Vergiss nicht zu lacheln―進撃の巨人
第21章 黒幕
子どもたちを引き連れ、エミリは森の中を走る。
まだ幼く、ずっと檻の中に監禁されていた子どもたちは、走ることすらと精一杯らしく、一向に森の出口への距離は縮まらない。
追っ手が来ないことを祈り、3歳ほどの子どもを二人抱き上げ、残りの子どもたちには声をかけながら、とにかく出口を目指す。
「皆、頑張って!!」
膝に手を添えて荒い呼吸を整える子どもたちは、息苦しさから顔が赤くなっている。
流石に休ませた方がいいだろうか。しかし、エミリとリヴァイの侵入に気づいていたとしたら……
そのような事を考えると、うかうかしていられない。
「……もう、だめ……」
地面に座り込み、涙を流す女の子。それに釣られ他の子どもたちもわんわんと泣き出してしまった。
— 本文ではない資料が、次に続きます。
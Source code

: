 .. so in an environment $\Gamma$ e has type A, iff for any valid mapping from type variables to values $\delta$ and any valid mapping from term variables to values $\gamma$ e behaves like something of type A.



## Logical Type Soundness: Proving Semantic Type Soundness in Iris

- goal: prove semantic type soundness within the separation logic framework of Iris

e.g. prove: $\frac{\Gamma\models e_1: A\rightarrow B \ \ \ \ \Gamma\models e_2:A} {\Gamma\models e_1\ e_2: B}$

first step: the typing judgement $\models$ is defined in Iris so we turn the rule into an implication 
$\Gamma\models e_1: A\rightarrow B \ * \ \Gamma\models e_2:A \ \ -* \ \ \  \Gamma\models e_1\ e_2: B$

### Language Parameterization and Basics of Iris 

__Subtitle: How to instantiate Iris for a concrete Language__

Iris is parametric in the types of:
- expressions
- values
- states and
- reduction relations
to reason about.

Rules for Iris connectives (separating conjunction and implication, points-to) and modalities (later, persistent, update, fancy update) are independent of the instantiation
苦しさは理解できる。子どもたちが、今、どれだけ恐怖を感じているのかも……それでも、エミリは言葉を掛け続ける。
「皆! ルルが、何のために自分から掴まったと思ってるの? 皆に元気で居てほしいからなんだよ?」
子どもたちの視線に合わせてしゃがみ込み、必死に気持ちを伝える。
「ルルは、今、皆のために頑張ってくれているの。なのに、皆は頑張らなくていいの?」
諦めて欲しくない。
ルルの気持ちを無駄にしないためにも、そして、子どもたち自身の未来のためにも……
「諦めちゃだめ。進もう、前に……!!」
エミリの強い叱責に子どもたちの目の色が変わった。
うん、とそれぞれが頷き、ふらふらとした足取りで立ち上がる。
ずっと檻の中で、死を覚悟し恐怖を感じ続けていただけのことはある。精神力が鍛えられたのだろう。
(強い子たち……)
エミリの後ろを、必死に足を動かして着いてくる子どもたちの姿に、エミリは優しく微笑んだ。
これからも、今のように前を向いて未来を生きてほしい。だから、必ず助けなければならない。
(……兵長、どうかお願いします)
今、ルルを任せられるのは、リヴァイだけ。その代わり託された子どもたち。
必ず守ると誓ってエミリは走り続ける。